ACT sudah bekerja sama dengan Kementerian Sosial sejak 13 tahun lalu. Yhogi menjelaskan, ACT mempunyai puluhan rekening yang tercatat di setiap bank resmi atas nama yayasan.

Yhogi berpandangan penggunaan rekening pribadi bisa memunculkan kecurigaan dan kesulitan memilah dana bantuan dengan uang pribadi. Untuk gempa Palu dan Lombok misalnya, ACT menerapkan rekening terpisah agar semua bantuan tersalurkan dengan baik.

"Kami kan semuanya transparan dan ada mekanisme pertanggungjawaban. Semuanya bisa diakses publik," tuturnya.

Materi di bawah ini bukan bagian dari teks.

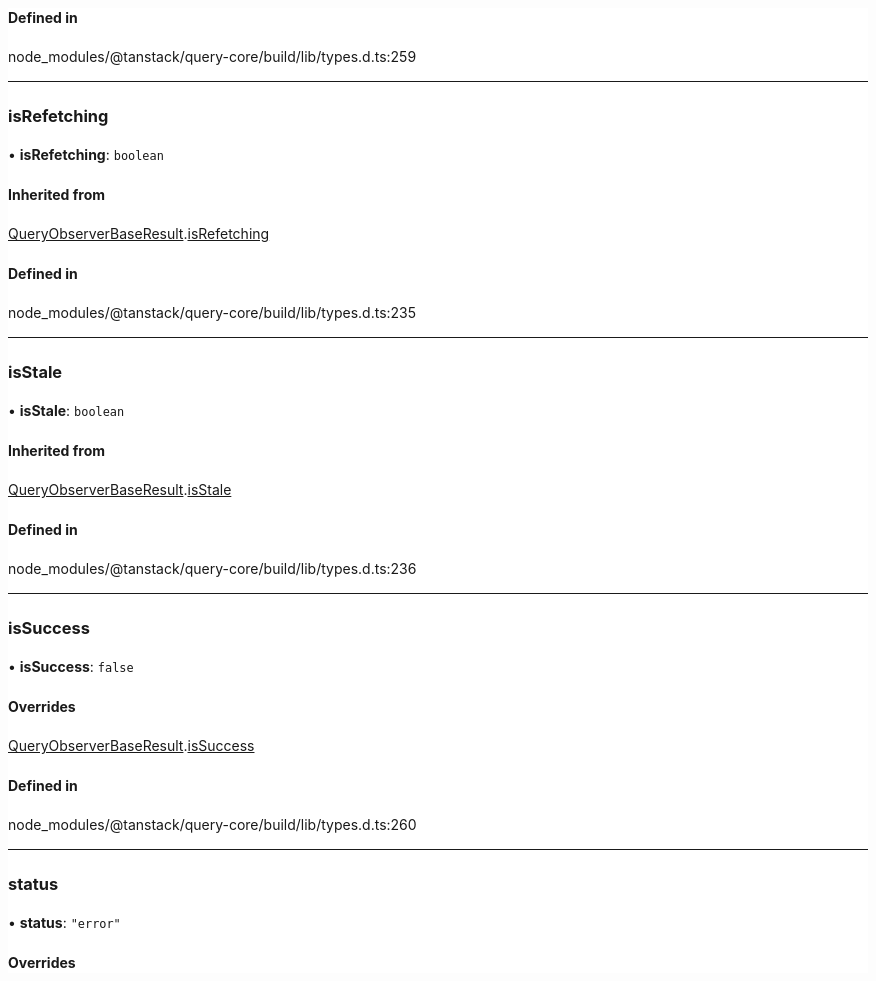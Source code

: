 #### Defined in

node_modules/@tanstack/query-core/build/lib/types.d.ts:259

___

### isRefetching

• **isRefetching**: `boolean`

#### Inherited from

[QueryObserverBaseResult](../wiki/%3Cinternal%3E.QueryObserverBaseResult).[isRefetching](../wiki/%3Cinternal%3E.QueryObserverBaseResult#isrefetching)

#### Defined in

node_modules/@tanstack/query-core/build/lib/types.d.ts:235

___

### isStale

• **isStale**: `boolean`

#### Inherited from

[QueryObserverBaseResult](../wiki/%3Cinternal%3E.QueryObserverBaseResult).[isStale](../wiki/%3Cinternal%3E.QueryObserverBaseResult#isstale)

#### Defined in

node_modules/@tanstack/query-core/build/lib/types.d.ts:236

___

### isSuccess

• **isSuccess**: ``false``

#### Overrides

[QueryObserverBaseResult](../wiki/%3Cinternal%3E.QueryObserverBaseResult).[isSuccess](../wiki/%3Cinternal%3E.QueryObserverBaseResult#issuccess)

#### Defined in

node_modules/@tanstack/query-core/build/lib/types.d.ts:260

___

### status

• **status**: ``"error"``

#### Overrides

Menurut Yhogi jika tak memiliki rekening di luar milik pribadi, ada alternatif yang bisa dilakukan. Caranya bekerja sama dengan organisasi lain yang memiliki rekening atas nama yayasan atau perkumpulan ataupun organisasi yang berjejaring dengan Kementerian Sosial.

“Sebaiknya sih bisa bekerja sama dengan institusi-institusi pengelola bantuan yang sudah ada. Misal mahasiswa bisa disalurkan ke ACT supaya lebih akuntabel,” harapnya.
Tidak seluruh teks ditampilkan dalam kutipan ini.